Scientists Create Miniature "Menstrual Cycle in a Dish"
Medical scientists and engineers have developed a palm-sized model of the female reproductive system—a step toward a future in which doctors can see how their patients’ bodies would respond to drugs before they even write a prescription. The researchers described their progress today in the journal Nature Communications.
This “’menstrual cycle in a dish” is the latest in a series of “tissue on a chip” projects being developed around the world. The “chip” in question is a small vessel, like a computer chip, on which researchers construct tiny working models of human organs and tissue using real biological materials. A well-built organ on a chip functions like the real thing, reacting to drugs, pathogens, and other stimuli—like a lab mouse, but better, and less ethically complicated.
The new technology, called EVATAR, is a little tray containing miniature 3D models of the uterus, ovaries, vagina, fallopian tubes, cervix, and liver, all connected by fine tubes filled with a blood-like fluid. The organ models secrete hormones and interact with one another just like organs in a real body.
Lead researcher Teresa Woodruff of the Women's Health Research Institute at Northwestern University Feinberg School of Medicine called EVATAR “nothing short of a revolutionary technology.”
In a statement she explained how future cubes and other chips could be customized for each patient. "If I had your stem cells and created a heart, liver, lung and an ovary, I could test 10 different drugs at 10 different doses on you and say, 'Here's the drug that will help your Alzheimer's or Parkinson's or diabetes,'" Woodruff said. "It's the ultimate personalized medicine."
Research on the female body has long lagged behind that of males, in part because female organisms of all kinds have been underrepresented in laboratory and clinical research. Only recently has the imbalance begun to be corrected, as major funding bodies like the National Institutes of Health pass rules requiring experiments to consider equal numbers of male and female subjects.

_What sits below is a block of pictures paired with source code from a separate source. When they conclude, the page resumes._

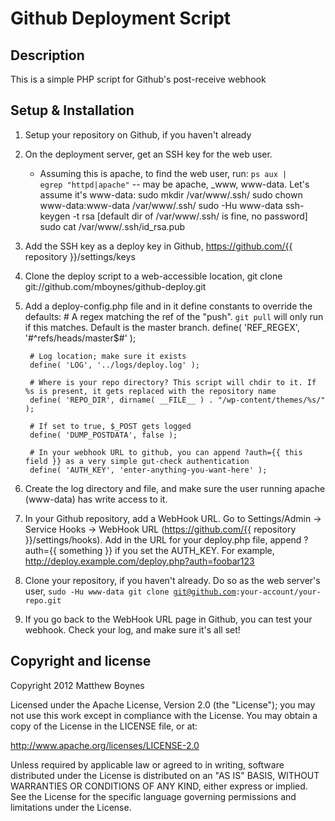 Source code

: # Github Deployment Script

## Description

This is a simple PHP script for Github's post-receive webhook

## Setup & Installation

1. Setup your repository on Github, if you haven't already
2. On the deployment server, get an SSH key for the web user.
	* Assuming this is apache, to find the web user, run: <code>ps aux | egrep "httpd|apache"</code> -- may be apache, _www, www-data. Let's assume it's www-data:
			sudo mkdir /var/www/.ssh/
			sudo chown www-data:www-data /var/www/.ssh/
			sudo -Hu www-data ssh-keygen -t rsa
			[default dir of /var/www/.ssh/ is fine, no password]
			sudo cat /var/www/.ssh/id_rsa.pub
3. Add the SSH key as a deploy key in Github, https://github.com/{{ repository }}/settings/keys
4. Clone the deploy script to a web-accessible location, git clone git://github.com/mboynes/github-deploy.git
5. Add a deploy-config.php file and in it define constants to override the defaults:
		# A regex matching the ref of the "push". <code>git pull</code> will only run if this matches. Default is the master branch.
		define( 'REF_REGEX', '#^refs/heads/master$#' );

		# Log location; make sure it exists
		define( 'LOG', '../logs/deploy.log' );

		# Where is your repo directory? This script will chdir to it. If %s is present, it gets replaced with the repository name
		define( 'REPO_DIR', dirname( __FILE__ ) . "/wp-content/themes/%s/" );

		# If set to true, $_POST gets logged
		define( 'DUMP_POSTDATA', false );

		# In your webhook URL to github, you can append ?auth={{ this field }} as a very simple gut-check authentication
		define( 'AUTH_KEY', 'enter-anything-you-want-here' );
6. Create the log directory and file, and make sure the user running apache (www-data) has write access to it.
7. In your Github repository, add a WebHook URL. Go to Settings/Admin -> Service Hooks -> WebHook URL (https://github.com/{{ repository }}/settings/hooks). Add in the URL for your deploy.php file, append ?auth={{ something }} if you set the AUTH_KEY. For example, http://deploy.example.com/deploy.php?auth=foobar123
8. Clone your repository, if you haven't already. Do so as the web server's user, <code>sudo -Hu www-data git clone git@github.com:your-account/your-repo.git</code>
9. If you go back to the WebHook URL page in Github, you can test your webhook. Check your log, and make sure it's all set!


## Copyright and license

Copyright 2012 Matthew Boynes

Licensed under the Apache License, Version 2.0 (the "License");
you may not use this work except in compliance with the License.
You may obtain a copy of the License in the LICENSE file, or at:

   http://www.apache.org/licenses/LICENSE-2.0

Unless required by applicable law or agreed to in writing, software
distributed under the License is distributed on an "AS IS" BASIS,
WITHOUT WARRANTIES OR CONDITIONS OF ANY KIND, either express or implied.
See the License for the specific language governing permissions and
limitations under the License.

To have an entire complex female reproductive system in the tissue-on-a-chip mix is, therefore, no small accomplishment, but it is an important one.
Coauthor Joanna Burdette of the University of Illinois at Chicago says EVATAR will be useful for studying illnesses like endometriosis, fibroids, and cervical cancer.
"All of these diseases are hormonally driven, and we really don't know how to treat them except for surgery," she said. "This system will enable us to study what causes these diseases and how to treat them."